D.G.: Tym zajmuję się ja i moja córka – która jest wiceprezesem. Piszemy projekty gdzie się tylko da: do gminy, do urzędu marszałkowskiego. W ciągu roku przerabiamy pięć do sześciu projektów. Jest z tym trochę zachodu: trzeba złożyć wniosek, podpisać umowę, zbierać faktury, a potem przychodzi grudzień i zajmujemy się tylko pisaniem sprawozdań. Podejście gminy bardzo się zmieniło. Tego typu wsparcie zdarza się teraz znacznie chętniej niż kiedyś, mimo że trudne czasy przyszły. Poza tym każdy wspiera klub jak może. Sami przecież zrobiliśmy trybuny, parking…

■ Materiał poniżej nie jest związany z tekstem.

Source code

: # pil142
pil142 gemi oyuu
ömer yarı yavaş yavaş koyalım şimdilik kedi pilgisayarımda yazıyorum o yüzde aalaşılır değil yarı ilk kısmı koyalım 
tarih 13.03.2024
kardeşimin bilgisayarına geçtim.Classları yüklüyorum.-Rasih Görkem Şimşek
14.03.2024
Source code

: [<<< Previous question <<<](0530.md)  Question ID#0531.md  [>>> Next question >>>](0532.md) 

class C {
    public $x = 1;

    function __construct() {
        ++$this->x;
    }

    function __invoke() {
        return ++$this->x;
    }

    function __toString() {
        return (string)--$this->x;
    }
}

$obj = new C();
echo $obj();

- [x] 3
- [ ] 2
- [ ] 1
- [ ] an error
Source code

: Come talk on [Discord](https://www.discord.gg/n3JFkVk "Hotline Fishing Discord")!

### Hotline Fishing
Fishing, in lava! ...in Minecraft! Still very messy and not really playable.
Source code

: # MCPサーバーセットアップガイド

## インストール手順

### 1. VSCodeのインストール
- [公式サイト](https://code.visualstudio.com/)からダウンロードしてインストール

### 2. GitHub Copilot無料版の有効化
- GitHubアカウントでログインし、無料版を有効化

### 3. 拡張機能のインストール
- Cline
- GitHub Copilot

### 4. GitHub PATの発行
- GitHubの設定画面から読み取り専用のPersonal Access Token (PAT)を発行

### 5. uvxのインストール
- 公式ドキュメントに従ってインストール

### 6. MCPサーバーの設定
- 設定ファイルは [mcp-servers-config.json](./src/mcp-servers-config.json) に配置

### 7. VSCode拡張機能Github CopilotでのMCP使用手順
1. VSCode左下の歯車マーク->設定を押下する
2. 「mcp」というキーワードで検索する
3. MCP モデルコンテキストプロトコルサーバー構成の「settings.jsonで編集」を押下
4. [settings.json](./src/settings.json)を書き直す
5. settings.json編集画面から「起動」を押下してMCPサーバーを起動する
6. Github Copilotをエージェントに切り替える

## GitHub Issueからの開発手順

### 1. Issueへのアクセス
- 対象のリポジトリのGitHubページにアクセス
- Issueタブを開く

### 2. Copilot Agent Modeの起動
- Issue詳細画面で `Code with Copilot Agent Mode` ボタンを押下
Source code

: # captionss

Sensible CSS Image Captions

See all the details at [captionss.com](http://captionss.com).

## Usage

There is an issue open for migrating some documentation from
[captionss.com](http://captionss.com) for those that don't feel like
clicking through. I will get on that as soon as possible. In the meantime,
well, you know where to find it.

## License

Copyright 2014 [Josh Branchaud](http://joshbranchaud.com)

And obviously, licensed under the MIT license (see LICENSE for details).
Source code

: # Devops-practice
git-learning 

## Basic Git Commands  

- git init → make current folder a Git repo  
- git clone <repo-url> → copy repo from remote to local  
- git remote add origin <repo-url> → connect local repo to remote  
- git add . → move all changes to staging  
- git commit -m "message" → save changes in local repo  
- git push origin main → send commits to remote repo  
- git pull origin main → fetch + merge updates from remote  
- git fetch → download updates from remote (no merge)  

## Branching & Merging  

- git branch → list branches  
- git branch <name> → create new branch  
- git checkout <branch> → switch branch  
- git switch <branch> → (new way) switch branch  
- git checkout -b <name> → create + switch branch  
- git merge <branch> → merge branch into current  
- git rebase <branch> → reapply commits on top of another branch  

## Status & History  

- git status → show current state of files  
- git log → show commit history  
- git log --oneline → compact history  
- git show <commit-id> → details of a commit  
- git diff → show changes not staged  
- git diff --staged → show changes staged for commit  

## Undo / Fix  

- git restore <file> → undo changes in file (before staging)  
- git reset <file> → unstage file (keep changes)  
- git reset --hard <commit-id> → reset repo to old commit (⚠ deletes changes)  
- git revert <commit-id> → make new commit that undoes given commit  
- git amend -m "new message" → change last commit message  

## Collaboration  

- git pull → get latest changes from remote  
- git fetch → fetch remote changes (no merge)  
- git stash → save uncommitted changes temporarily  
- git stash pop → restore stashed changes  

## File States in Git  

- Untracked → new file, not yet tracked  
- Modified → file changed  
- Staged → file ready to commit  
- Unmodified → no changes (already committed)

J.P.: Jakie są wasze plany na najbliższą przyszłość?
D.G.: Mamy taki budyneczek obok klubu, w którym chcemy urządzić siłownię dla zawodników, a przy okazji dla mieszkańców. Kupiłem od rolnika ziemię obok boiska i przy płycie głównej zrobiliśmy – dzięki wsparciu Urzędu Marszałkowskiego – boisko zapasowe. Ono już jest, ale ciągle je ulepszamy. W miarę możliwości zamierzamy zamontować takie „zwijane trybuny”. Chcemy rozbudować nawodnienie, bo teraz jest tylko na głównym – ale na to na razie szukamy kasy. Chcemy też założyć oświetlenie, bo z tym mamy problem – jesienią dni robią się krótkie i nie mamy gdzie ćwiczyć. Nasi zawodnicy też pracują i trenować mogą właściwie tylko popołudniami.

J.P.: Chciałbyś coś przekazać naszym czytelnikom?
D.G.: Chciałem prosić kibiców, żeby nas mocno dopingowali, a młodzież zachęcam do gry w piłkę i do każdej innej aktywności fizycznej.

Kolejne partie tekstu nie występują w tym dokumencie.